(Stored data)
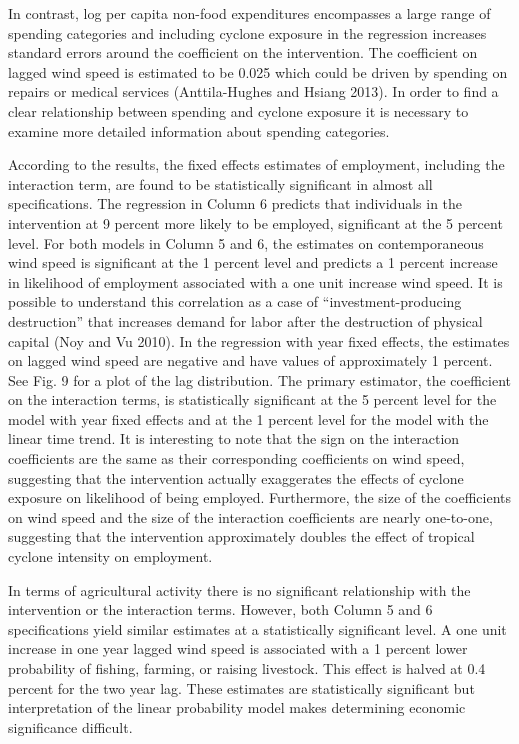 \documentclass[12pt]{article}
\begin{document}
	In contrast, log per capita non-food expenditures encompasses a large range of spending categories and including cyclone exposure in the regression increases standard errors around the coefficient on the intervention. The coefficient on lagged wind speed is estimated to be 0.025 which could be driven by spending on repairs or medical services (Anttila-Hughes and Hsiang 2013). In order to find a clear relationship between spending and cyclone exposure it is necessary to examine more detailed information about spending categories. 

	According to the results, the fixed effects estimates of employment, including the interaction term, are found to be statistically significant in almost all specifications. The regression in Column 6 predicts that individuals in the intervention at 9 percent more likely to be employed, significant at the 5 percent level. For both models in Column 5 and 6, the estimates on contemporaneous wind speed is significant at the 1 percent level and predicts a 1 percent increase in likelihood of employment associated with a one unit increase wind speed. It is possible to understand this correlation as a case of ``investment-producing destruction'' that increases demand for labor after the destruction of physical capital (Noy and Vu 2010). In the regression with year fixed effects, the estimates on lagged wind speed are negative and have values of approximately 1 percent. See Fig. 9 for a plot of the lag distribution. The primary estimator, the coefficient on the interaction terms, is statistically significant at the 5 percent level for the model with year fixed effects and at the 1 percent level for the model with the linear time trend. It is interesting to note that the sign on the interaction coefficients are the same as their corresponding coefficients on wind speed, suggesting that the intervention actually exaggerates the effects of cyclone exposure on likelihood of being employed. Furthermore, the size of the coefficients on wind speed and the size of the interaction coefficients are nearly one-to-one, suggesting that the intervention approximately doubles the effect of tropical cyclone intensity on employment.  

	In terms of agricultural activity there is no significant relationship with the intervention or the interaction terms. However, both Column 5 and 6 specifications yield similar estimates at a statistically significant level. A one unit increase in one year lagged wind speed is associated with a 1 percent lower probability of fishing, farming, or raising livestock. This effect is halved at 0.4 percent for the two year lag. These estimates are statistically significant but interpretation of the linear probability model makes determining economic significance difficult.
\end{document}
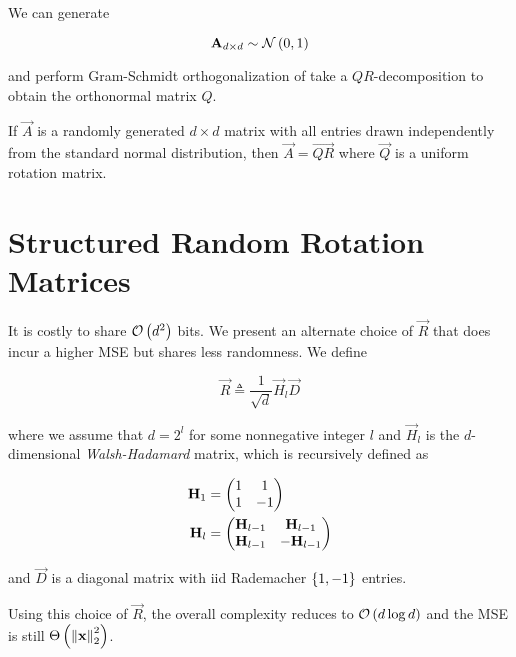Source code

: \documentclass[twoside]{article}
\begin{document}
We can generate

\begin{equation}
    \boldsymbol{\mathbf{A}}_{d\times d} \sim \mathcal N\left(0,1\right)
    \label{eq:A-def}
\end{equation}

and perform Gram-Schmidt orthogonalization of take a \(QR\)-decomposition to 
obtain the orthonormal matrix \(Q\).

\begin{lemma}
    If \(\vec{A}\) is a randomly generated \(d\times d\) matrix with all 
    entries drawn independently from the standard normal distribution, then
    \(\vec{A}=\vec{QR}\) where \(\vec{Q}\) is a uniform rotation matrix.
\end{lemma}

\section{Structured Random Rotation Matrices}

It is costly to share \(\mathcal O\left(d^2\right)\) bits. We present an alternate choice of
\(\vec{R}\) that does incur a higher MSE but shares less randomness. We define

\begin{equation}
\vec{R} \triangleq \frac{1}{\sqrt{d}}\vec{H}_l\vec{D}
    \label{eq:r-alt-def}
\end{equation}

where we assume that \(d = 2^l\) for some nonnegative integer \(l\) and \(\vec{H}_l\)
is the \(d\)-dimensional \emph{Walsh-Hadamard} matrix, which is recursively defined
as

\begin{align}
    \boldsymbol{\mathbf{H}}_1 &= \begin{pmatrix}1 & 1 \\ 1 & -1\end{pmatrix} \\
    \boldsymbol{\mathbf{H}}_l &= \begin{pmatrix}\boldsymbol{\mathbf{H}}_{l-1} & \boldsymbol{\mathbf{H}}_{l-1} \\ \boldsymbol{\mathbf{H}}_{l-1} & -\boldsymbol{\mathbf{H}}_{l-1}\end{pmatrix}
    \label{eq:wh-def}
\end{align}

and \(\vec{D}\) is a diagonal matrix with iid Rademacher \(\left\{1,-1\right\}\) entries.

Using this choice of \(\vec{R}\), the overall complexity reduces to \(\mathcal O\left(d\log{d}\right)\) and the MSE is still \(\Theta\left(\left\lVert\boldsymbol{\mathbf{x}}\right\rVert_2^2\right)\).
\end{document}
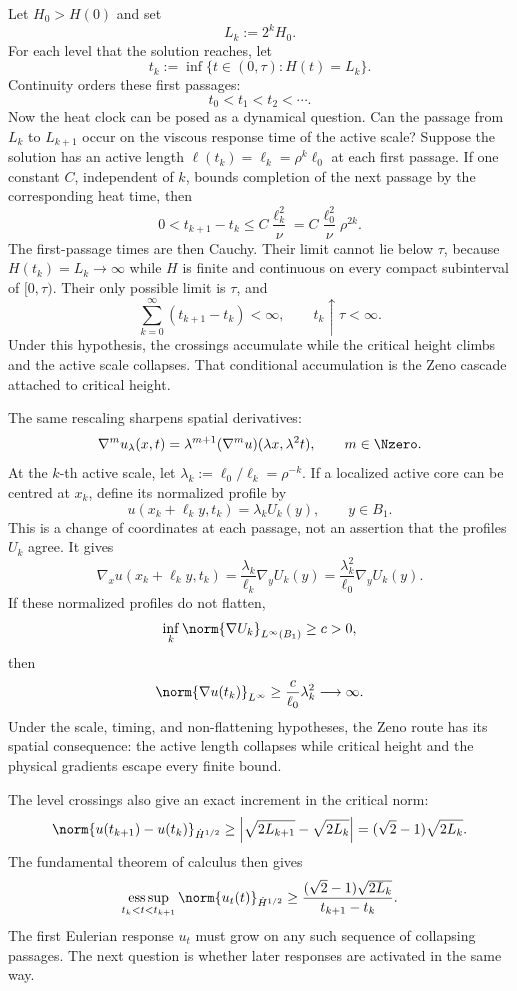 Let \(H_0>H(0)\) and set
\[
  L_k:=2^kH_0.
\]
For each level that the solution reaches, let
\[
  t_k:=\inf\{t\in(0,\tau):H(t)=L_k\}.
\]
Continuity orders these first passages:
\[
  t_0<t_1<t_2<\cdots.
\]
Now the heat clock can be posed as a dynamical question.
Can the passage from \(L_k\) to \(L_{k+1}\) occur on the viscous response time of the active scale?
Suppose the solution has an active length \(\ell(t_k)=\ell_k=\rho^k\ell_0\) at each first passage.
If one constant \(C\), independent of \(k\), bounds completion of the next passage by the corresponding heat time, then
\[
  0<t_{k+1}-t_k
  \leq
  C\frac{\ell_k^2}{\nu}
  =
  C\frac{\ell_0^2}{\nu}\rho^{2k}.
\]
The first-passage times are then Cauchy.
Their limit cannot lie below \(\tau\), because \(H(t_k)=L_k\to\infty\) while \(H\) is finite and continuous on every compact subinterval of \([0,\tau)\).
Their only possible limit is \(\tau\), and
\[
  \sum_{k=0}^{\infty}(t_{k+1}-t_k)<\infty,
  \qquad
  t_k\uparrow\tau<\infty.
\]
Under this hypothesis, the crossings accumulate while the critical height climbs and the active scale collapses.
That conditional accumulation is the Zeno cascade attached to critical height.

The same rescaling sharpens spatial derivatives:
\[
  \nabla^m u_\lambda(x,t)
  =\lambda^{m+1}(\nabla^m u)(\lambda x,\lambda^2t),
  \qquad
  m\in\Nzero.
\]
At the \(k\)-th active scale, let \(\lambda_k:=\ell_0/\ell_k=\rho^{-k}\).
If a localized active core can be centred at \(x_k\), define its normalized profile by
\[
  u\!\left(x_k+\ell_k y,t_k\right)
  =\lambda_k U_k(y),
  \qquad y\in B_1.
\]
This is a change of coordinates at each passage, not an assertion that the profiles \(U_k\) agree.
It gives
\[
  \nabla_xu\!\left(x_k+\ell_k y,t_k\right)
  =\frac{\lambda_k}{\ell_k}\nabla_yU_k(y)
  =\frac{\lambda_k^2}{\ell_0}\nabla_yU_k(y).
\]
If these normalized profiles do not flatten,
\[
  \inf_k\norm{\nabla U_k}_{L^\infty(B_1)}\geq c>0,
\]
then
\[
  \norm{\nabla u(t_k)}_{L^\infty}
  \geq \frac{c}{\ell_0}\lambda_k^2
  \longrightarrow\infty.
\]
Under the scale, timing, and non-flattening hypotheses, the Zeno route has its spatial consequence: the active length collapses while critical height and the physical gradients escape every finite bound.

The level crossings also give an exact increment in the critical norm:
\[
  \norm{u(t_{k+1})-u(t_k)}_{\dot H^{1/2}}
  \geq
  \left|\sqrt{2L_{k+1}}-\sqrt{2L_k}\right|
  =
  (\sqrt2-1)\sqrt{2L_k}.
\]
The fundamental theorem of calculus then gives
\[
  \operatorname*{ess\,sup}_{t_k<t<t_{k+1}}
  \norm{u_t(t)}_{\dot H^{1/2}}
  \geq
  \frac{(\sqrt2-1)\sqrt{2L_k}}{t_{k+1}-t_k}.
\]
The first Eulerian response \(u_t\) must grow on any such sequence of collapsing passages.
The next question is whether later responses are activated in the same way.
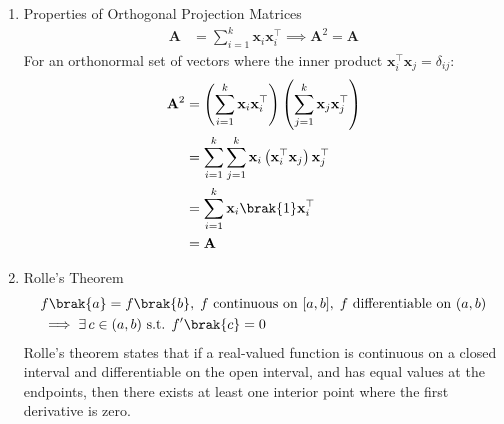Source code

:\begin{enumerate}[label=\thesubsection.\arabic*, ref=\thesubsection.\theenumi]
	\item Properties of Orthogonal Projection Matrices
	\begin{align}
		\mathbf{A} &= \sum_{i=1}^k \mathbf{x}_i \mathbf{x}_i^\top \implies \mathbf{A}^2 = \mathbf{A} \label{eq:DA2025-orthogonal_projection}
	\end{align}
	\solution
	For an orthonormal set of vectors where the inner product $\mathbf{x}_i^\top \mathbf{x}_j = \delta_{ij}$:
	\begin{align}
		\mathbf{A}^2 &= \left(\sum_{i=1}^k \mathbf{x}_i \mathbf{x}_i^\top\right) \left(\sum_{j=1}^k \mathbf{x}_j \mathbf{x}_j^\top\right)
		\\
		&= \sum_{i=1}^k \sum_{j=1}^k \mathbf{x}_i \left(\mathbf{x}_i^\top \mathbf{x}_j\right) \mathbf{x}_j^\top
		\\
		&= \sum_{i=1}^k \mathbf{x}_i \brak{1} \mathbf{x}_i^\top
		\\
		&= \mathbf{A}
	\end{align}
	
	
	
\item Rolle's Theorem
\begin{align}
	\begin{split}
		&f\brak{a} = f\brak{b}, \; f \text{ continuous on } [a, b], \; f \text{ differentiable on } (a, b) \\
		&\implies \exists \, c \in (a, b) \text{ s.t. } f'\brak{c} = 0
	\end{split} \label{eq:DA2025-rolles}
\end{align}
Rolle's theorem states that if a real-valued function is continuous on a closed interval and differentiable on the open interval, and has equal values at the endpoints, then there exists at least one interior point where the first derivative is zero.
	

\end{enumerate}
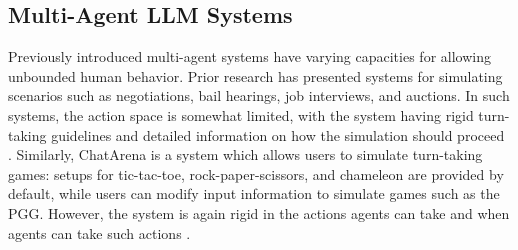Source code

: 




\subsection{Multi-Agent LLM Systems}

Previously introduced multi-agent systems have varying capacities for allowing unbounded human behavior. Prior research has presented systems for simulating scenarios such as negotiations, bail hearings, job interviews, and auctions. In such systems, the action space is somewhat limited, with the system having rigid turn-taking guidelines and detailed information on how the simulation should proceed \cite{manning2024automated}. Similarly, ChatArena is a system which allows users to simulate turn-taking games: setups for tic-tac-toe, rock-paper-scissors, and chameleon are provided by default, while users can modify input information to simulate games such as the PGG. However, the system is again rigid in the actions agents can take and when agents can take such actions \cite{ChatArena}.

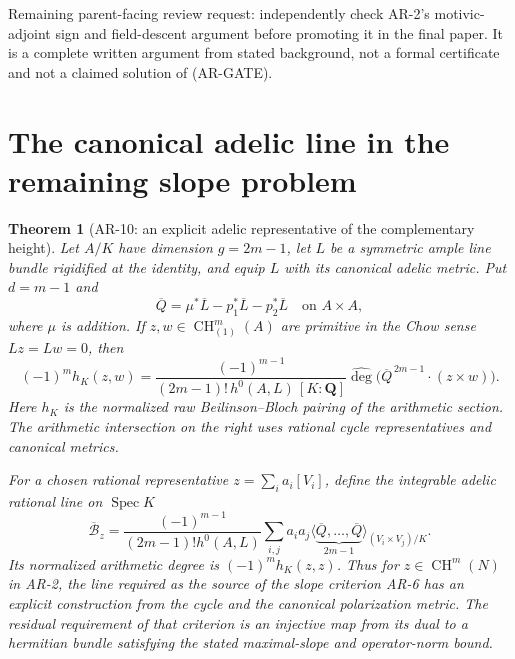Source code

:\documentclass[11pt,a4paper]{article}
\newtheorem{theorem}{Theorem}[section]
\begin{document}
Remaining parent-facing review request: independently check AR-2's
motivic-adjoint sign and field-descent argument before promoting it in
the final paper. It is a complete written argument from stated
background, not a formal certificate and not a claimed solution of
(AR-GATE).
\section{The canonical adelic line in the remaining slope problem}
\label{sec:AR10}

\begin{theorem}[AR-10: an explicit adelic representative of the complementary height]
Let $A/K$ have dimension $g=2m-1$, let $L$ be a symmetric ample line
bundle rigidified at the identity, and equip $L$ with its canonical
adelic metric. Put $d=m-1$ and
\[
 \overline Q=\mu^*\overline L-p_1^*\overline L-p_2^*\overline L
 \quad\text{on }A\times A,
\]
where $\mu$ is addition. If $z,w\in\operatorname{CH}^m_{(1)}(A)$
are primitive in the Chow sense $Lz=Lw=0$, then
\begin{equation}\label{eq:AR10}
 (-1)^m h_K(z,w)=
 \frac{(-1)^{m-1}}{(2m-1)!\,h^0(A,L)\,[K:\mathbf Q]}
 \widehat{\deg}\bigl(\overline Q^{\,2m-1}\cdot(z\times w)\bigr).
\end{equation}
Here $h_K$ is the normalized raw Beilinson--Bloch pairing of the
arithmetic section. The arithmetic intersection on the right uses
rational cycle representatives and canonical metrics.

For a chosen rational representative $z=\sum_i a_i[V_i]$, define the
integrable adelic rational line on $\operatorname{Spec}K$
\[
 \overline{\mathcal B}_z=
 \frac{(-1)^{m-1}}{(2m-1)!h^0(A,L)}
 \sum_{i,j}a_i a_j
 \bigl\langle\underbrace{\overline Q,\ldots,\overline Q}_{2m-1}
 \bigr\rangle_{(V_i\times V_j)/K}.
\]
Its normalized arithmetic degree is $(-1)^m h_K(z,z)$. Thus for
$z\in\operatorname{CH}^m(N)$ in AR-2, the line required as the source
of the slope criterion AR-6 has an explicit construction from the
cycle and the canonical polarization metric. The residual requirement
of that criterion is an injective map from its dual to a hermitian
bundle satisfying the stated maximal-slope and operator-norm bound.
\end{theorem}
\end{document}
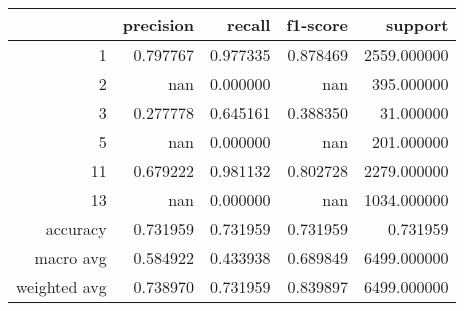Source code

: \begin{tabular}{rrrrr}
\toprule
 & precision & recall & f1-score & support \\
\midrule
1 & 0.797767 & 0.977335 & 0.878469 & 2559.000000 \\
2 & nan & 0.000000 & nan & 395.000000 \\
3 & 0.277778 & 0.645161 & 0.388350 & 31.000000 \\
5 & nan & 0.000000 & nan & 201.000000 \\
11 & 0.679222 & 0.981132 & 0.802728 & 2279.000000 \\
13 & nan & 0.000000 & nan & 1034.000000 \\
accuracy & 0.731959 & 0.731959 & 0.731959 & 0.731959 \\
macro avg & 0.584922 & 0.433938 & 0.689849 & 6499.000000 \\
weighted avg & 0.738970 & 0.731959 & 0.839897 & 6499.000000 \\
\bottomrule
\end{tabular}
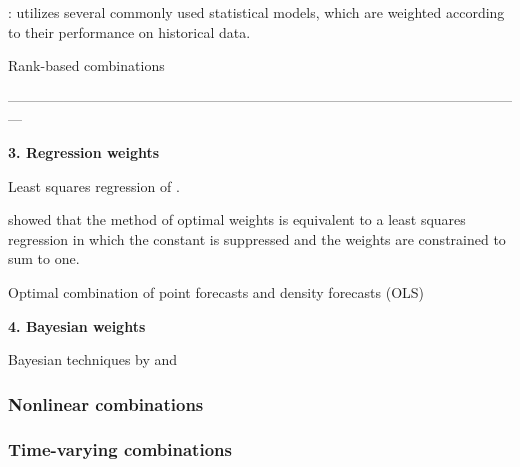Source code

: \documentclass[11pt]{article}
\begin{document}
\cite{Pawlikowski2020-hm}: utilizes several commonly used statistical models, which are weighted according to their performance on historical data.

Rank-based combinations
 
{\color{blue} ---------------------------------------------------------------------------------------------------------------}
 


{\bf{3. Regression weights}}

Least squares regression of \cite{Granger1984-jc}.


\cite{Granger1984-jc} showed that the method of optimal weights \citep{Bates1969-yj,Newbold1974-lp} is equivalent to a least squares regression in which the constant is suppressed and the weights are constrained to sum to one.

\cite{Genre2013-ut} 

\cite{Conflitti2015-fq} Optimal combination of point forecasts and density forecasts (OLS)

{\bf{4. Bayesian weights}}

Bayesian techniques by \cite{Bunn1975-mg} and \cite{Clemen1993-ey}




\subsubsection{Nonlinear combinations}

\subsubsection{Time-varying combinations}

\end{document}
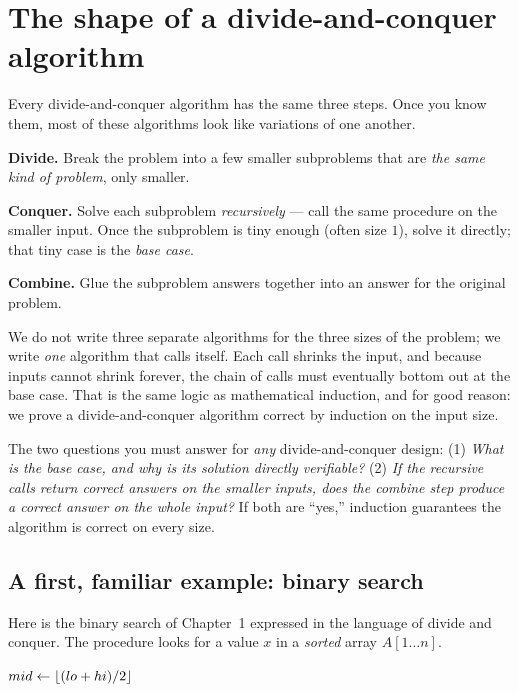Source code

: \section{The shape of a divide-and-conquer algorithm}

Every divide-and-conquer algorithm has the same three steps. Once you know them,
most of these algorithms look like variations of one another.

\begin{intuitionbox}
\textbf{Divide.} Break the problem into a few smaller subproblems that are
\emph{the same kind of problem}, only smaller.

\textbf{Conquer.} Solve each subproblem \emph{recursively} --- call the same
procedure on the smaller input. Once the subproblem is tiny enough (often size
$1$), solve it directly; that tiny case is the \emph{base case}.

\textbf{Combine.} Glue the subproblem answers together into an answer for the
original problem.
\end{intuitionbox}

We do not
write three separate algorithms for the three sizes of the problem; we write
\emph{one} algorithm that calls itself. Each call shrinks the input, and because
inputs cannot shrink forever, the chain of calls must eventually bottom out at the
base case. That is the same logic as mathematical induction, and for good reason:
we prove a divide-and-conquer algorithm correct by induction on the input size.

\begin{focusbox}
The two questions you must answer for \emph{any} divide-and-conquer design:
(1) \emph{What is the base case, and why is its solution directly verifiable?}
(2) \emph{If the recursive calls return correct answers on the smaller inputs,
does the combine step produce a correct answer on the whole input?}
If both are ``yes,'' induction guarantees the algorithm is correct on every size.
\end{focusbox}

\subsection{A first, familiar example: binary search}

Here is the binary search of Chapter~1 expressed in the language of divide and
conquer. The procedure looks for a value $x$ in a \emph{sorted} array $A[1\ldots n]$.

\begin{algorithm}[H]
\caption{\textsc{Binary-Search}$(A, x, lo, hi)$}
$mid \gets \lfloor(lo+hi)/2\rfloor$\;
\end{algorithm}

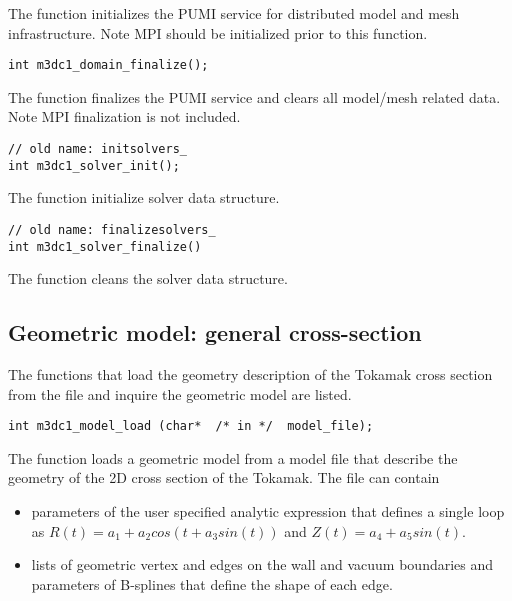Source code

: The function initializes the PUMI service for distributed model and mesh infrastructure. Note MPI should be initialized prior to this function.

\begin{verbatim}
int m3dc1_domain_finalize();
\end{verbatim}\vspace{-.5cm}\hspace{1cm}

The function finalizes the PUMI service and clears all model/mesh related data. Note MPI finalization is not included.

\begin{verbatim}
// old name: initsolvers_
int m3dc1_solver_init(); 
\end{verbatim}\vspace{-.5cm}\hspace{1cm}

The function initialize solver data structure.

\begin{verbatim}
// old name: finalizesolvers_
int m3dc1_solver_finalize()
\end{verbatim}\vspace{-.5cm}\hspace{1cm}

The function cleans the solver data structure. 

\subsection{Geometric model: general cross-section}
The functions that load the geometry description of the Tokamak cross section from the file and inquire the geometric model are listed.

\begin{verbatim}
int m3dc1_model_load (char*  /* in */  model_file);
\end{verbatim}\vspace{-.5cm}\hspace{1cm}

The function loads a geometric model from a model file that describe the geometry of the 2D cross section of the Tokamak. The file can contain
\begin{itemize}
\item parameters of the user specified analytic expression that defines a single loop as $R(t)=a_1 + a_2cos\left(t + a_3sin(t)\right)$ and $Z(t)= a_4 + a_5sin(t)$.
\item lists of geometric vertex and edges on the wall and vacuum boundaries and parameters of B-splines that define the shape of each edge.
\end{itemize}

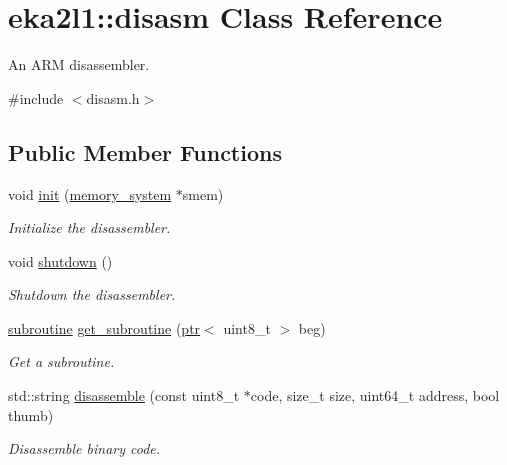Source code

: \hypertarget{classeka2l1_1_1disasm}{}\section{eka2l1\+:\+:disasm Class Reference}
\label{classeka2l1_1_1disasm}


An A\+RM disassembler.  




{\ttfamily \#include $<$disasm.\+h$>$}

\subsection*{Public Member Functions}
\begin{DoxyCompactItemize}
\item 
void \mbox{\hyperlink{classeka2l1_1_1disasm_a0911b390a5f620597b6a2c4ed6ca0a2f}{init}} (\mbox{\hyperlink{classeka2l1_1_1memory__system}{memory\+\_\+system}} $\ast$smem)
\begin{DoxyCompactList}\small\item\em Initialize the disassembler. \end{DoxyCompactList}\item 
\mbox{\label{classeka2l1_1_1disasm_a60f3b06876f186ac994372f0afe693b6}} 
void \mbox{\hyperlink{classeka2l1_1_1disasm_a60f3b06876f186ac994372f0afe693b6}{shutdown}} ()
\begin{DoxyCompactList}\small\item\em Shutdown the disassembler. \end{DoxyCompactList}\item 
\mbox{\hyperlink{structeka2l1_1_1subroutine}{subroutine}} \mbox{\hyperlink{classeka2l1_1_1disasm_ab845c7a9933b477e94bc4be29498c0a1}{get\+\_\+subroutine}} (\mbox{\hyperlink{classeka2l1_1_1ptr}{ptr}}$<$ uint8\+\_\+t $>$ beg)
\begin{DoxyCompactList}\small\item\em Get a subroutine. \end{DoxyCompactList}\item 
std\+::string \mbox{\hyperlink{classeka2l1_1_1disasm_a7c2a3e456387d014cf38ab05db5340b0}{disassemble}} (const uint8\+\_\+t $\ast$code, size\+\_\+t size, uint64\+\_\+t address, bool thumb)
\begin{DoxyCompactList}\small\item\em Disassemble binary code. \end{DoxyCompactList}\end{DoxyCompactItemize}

PROBLEM TO WORK ON. Work through the entries, filtering for the string "exists", and copy each line that holds it.

ANSWER SPACE.
		&\implies \exists \, c \in (a, b) \text{ s.t. } f'\brak{c} = 0
Rolle's theorem states that if a real-valued function is continuous on a closed interval and differentiable on the open interval, and has equal values at the endpoints, then there exists at least one interior point where the first derivative is zero.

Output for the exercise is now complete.